THE FOLLOWING ARTICLE IS OUTDATED. PLEASE SEE THE MEDIUM VERSION.
This study is intended to show some of the many significant advantages one can realize using TrueBlocks over other methods of blockchain data extraction. These advantages include:
- Speed - TrueBlocks is much faster than traditional APIs,
- Accuracy - TrueBlocks is (currently) more accurate than other APIs,
- Privacy - TrueBlocks runs locally on your machine, therefore there is no possibility of privacy invasion,
- Flexibility - TrueBlocks is programmable and presents a large number of options.
We completed this study using TrueBlocks running locally on a "beefy" Mac laptop. This laptop was also running an Erigon Ethereum Mainnet node locally. We use the Covalent APIs described in this documentation to extract the corresponding Covalent data.
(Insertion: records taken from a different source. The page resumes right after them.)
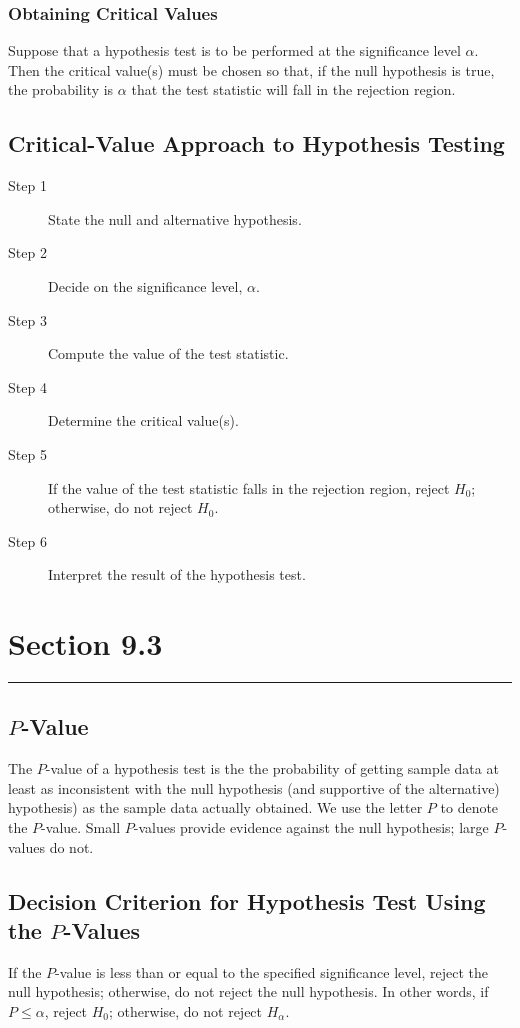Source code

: \documentclass[12pt]{article}
\begin{document}
            \subsubsection*{Obtaining Critical Values}
                Suppose that a hypothesis test is to be performed at the significance level
                $\alpha$. Then the critical value(s) must be chosen so that, if the null
                hypothesis is true, the probability is $\alpha$ that the test statistic will
                fall in the rejection region.
        \subsection*{Critical-Value Approach to Hypothesis Testing}
            \begin{description}
                \item[Step 1] State the null and alternative hypothesis.
                \item[Step 2] Decide on the significance level, $\alpha$.
                \item[Step 3] Compute the value of the test statistic.
                \item[Step 4] Determine the critical value(s).
                \item[Step 5] If the value of the test statistic falls in the rejection
                region, reject $H_0$; otherwise, do not reject $H_0$.
                \item[Step 6] Interpret the result of the hypothesis test.                
            \end{description}

    \section*{Section 9.3}
    \noindent\rule{\textwidth}{0.4pt}
        \subsection*{$P$-Value}
            The $P$-value of a hypothesis test is the the probability of getting sample data
            at least as inconsistent with the null hypothesis (and supportive of the 
            alternative) hypothesis) as the sample data actually obtained. We use the letter
            $P$ to denote the $P$-value. Small $P$-values provide evidence against the null
            hypothesis; large $P$-values do not.
        \subsection*{Decision Criterion for Hypothesis Test Using the $P$-Values}
            If the $P$-value is less than or equal to the specified significance level, reject
            the null hypothesis; otherwise, do not reject the null hypothesis. In other words,
            if $P \leq \alpha$, reject $H_0$; otherwise, do not reject $H_\alpha$.
\end{document}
The Covalent endpoint was running remotely and is likely being shared by other users and therefore rate-limited.
A detailed description of the data pipeline used is here.
Here we present the amount of time that was needed to extract effectively the same data from the two sources. Note that in the case of Covalent, we had to slow down the processing otherwise our requests would time out. This is the downside of sharing an API server with others.
source | addresses | elapsed minutes | elapsed time | addresses / minute |
---|---|---|---|---|
Covalent | 5000 | 743.31 mins | 12.3 hours | 6.7 |
TrueBlocks | 5000 | 336.29 | 5.6 hours | 14.9 |
Upshot: TrueBlocks is more than twice as fast even though it's running on a laptop.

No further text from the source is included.